··· Record set ···

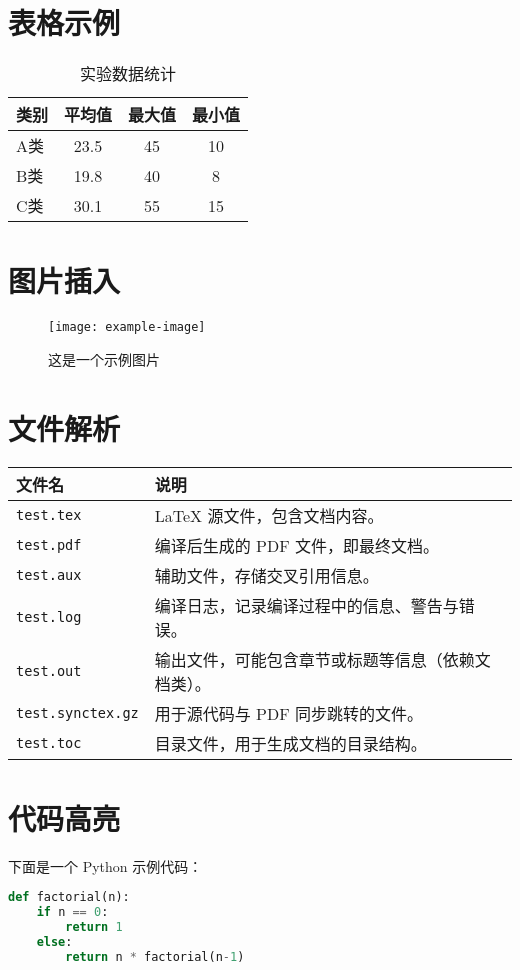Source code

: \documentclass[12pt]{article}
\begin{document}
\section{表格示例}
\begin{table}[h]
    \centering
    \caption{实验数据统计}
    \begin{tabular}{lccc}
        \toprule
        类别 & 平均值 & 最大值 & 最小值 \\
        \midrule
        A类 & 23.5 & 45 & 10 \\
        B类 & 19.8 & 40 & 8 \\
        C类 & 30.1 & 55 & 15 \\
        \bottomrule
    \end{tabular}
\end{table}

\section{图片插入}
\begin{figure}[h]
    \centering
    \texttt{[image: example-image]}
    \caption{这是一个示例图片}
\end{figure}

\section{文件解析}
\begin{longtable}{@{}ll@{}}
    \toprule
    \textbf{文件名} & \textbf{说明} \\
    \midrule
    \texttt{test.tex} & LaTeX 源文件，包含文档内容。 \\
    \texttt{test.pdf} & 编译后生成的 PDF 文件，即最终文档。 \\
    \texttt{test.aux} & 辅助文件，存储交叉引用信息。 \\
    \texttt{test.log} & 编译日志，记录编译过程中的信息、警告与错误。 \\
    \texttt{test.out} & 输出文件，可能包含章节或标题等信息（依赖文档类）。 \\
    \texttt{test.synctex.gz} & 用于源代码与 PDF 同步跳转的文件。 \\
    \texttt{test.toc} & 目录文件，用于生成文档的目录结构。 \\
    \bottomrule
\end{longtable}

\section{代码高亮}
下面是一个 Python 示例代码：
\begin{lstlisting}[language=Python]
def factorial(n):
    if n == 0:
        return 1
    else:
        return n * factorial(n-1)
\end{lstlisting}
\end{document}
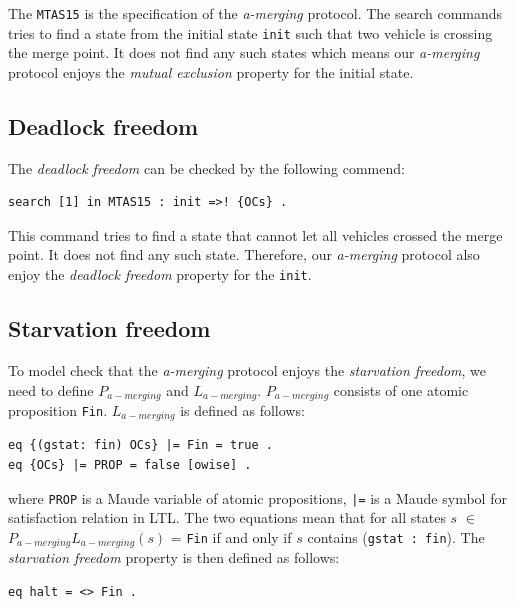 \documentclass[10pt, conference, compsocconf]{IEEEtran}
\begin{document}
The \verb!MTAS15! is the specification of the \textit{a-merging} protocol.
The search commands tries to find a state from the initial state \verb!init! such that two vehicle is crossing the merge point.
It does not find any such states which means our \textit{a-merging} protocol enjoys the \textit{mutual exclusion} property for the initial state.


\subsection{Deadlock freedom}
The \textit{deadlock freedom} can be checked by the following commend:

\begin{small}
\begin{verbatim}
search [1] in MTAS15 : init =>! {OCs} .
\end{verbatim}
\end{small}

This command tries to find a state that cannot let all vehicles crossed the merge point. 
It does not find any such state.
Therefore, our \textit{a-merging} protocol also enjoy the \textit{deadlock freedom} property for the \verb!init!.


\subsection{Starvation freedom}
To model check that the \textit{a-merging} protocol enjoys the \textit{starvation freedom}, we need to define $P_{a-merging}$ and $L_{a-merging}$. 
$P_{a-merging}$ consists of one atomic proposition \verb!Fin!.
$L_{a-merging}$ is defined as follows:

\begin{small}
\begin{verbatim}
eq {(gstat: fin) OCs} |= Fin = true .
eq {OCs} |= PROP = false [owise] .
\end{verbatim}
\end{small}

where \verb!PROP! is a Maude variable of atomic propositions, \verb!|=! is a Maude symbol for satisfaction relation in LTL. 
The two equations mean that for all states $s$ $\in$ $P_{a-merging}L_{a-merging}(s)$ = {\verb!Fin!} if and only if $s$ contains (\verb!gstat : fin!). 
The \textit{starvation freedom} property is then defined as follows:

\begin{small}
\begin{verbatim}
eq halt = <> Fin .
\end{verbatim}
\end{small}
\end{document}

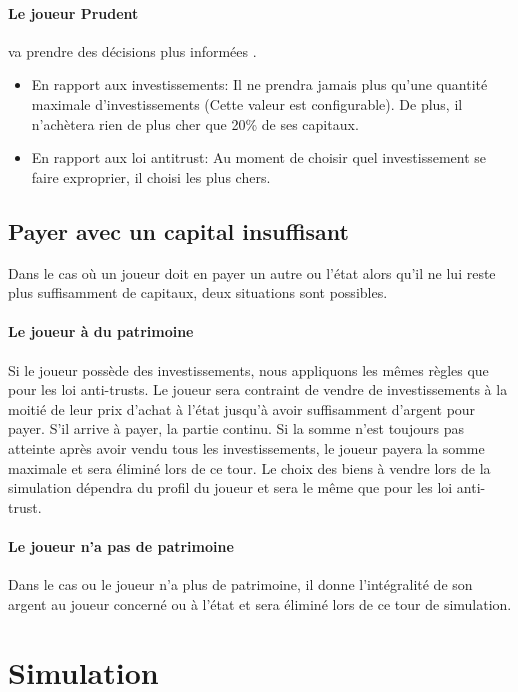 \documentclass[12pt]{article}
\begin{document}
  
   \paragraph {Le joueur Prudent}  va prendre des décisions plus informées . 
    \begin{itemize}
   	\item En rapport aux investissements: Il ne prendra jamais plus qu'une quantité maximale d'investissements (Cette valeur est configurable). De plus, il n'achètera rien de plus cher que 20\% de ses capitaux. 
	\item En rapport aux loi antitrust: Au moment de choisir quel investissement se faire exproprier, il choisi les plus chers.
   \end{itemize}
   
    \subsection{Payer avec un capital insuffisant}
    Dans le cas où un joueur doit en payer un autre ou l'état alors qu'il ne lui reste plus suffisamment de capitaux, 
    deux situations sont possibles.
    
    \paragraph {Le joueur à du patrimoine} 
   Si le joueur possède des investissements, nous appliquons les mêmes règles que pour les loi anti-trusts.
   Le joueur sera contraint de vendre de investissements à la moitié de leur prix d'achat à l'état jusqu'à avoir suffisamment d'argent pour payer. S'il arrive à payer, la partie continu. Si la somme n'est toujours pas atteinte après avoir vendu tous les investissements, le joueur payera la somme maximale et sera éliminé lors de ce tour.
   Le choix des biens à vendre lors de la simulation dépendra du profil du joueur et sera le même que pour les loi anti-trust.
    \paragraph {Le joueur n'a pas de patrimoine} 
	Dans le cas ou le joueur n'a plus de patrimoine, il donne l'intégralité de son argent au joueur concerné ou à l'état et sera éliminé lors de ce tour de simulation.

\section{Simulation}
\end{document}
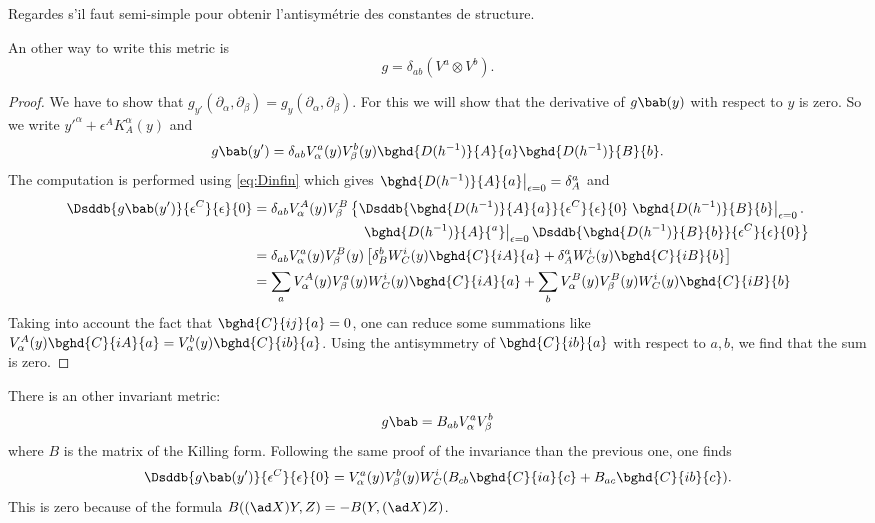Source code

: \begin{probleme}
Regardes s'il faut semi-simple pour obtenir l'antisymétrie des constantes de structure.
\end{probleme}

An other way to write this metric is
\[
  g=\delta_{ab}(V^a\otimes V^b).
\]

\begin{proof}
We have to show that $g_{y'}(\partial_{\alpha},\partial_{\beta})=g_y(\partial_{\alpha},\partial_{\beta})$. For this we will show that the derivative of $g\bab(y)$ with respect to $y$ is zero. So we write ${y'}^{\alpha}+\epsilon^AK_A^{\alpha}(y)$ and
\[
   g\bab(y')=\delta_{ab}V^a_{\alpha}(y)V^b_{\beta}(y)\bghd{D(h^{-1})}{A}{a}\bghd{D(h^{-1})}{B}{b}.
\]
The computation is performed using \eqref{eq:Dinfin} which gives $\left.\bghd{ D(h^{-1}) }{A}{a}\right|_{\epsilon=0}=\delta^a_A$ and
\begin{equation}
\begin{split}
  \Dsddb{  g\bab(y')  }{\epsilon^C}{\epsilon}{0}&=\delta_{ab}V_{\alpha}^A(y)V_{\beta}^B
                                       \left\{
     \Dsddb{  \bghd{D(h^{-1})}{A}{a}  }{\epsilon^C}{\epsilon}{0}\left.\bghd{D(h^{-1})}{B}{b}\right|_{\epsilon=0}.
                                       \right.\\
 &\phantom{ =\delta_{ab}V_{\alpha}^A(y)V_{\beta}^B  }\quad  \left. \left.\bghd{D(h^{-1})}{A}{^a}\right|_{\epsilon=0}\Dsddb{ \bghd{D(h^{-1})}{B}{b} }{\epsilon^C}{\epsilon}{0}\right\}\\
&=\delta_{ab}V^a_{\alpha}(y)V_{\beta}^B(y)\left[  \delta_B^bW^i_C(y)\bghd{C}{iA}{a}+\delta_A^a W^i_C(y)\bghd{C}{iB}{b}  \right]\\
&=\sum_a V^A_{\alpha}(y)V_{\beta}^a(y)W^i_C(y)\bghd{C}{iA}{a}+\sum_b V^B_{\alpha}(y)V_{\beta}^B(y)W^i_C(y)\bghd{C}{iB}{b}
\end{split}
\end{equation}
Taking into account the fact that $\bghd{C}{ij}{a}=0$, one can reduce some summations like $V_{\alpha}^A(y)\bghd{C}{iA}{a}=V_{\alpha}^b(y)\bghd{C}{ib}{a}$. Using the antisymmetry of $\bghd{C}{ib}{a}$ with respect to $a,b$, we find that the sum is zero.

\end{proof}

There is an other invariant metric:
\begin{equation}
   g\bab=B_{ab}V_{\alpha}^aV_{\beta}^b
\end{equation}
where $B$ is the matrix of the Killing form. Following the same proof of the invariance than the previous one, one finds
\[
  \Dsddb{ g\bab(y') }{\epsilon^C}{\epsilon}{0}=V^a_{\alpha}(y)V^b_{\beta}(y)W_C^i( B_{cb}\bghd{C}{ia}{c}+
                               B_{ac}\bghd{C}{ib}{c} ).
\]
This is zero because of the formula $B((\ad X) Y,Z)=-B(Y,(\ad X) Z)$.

···

§ Task requirements: Find the word "gstat" in the records and pull out each line that has it.

§ Written response:
eq {(gstat: fin) OCs} |= Fin = true .
The two equations mean that for all states $s$ $\in$ $P_{a-merging}L_{a-merging}(s)$ = {\verb!Fin!} if and only if $s$ contains (\verb!gstat : fin!). 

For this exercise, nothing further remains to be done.